### WHAT TO PRODUCE
Print each line of the listing once more, precisely as given.

### DATA FOR ANALYSIS
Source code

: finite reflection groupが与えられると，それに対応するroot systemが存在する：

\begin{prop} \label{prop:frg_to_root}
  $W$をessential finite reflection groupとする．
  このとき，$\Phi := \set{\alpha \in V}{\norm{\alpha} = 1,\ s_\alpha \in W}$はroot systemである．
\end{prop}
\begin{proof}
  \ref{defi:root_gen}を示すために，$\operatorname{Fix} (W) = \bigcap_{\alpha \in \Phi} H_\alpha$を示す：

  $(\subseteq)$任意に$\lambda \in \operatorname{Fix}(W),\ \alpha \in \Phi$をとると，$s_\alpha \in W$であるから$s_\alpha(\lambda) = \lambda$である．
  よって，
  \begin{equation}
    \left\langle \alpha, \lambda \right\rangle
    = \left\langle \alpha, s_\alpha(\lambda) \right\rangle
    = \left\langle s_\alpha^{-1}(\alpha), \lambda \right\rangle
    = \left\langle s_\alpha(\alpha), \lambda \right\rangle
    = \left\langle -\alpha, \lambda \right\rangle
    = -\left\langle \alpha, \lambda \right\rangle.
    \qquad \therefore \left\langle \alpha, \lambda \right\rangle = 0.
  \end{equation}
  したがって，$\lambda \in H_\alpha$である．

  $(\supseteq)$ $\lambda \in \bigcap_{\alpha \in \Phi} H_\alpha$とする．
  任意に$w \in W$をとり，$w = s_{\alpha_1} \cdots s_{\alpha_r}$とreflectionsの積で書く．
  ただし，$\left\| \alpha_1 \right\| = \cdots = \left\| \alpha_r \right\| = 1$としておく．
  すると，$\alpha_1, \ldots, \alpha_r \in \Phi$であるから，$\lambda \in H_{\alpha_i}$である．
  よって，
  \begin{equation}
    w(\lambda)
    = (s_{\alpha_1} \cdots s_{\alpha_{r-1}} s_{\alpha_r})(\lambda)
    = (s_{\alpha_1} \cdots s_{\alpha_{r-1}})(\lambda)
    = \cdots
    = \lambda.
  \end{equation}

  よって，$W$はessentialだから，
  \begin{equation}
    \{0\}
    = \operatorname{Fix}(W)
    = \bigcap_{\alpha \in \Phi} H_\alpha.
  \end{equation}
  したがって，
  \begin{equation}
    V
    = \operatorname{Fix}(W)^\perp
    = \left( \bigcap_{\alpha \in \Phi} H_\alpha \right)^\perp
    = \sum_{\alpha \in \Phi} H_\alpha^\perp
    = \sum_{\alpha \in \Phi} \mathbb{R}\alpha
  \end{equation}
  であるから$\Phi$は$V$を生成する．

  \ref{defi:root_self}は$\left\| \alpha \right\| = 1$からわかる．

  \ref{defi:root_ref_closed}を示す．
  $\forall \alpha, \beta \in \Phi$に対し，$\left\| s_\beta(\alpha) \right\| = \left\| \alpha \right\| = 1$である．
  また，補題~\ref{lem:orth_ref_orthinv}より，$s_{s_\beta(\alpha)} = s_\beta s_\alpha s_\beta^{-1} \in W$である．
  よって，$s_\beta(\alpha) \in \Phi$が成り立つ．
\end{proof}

### TASK RESULT
Source code

: finite reflection groupが与えられると，それに対応するroot systemが存在する：

\begin{prop} \label{prop:frg_to_root}
  $W$をessential finite reflection groupとする．
  このとき，$\Phi := \set{\alpha \in V}{\norm{\alpha} = 1,\ s_\alpha \in W}$はroot systemである．
\end{prop}
\begin{proof}
  \ref{defi:root_gen}を示すために，$\operatorname{Fix} (W) = \bigcap_{\alpha \in \Phi} H_\alpha$を示す：

  $(\subseteq)$任意に$\lambda \in \operatorname{Fix}(W),\ \alpha \in \Phi$をとると，$s_\alpha \in W$であるから$s_\alpha(\lambda) = \lambda$である．
  よって，
  \begin{equation}
    \left\langle \alpha, \lambda \right\rangle
    = \left\langle \alpha, s_\alpha(\lambda) \right\rangle
    = \left\langle s_\alpha^{-1}(\alpha), \lambda \right\rangle
    = \left\langle s_\alpha(\alpha), \lambda \right\rangle
    = \left\langle -\alpha, \lambda \right\rangle
    = -\left\langle \alpha, \lambda \right\rangle.
    \qquad \therefore \left\langle \alpha, \lambda \right\rangle = 0.
  \end{equation}
  したがって，$\lambda \in H_\alpha$である．

  $(\supseteq)$ $\lambda \in \bigcap_{\alpha \in \Phi} H_\alpha$とする．
  任意に$w \in W$をとり，$w = s_{\alpha_1} \cdots s_{\alpha_r}$とreflectionsの積で書く．
  ただし，$\left\| \alpha_1 \right\| = \cdots = \left\| \alpha_r \right\| = 1$としておく．
  すると，$\alpha_1, \ldots, \alpha_r \in \Phi$であるから，$\lambda \in H_{\alpha_i}$である．
  よって，
  \begin{equation}
    w(\lambda)
    = (s_{\alpha_1} \cdots s_{\alpha_{r-1}} s_{\alpha_r})(\lambda)
    = (s_{\alpha_1} \cdots s_{\alpha_{r-1}})(\lambda)
    = \cdots
    = \lambda.
  \end{equation}

  よって，$W$はessentialだから，
  \begin{equation}
    \{0\}
    = \operatorname{Fix}(W)
    = \bigcap_{\alpha \in \Phi} H_\alpha.
  \end{equation}
  したがって，
  \begin{equation}
    V
    = \operatorname{Fix}(W)^\perp
    = \left( \bigcap_{\alpha \in \Phi} H_\alpha \right)^\perp
    = \sum_{\alpha \in \Phi} H_\alpha^\perp
    = \sum_{\alpha \in \Phi} \mathbb{R}\alpha
  \end{equation}
  であるから$\Phi$は$V$を生成する．

  \ref{defi:root_self}は$\left\| \alpha \right\| = 1$からわかる．

  \ref{defi:root_ref_closed}を示す．
  $\forall \alpha, \beta \in \Phi$に対し，$\left\| s_\beta(\alpha) \right\| = \left\| \alpha \right\| = 1$である．
  また，補題~\ref{lem:orth_ref_orthinv}より，$s_{s_\beta(\alpha)} = s_\beta s_\alpha s_\beta^{-1} \in W$である．
  よって，$s_\beta(\alpha) \in \Phi$が成り立つ．
\end{proof}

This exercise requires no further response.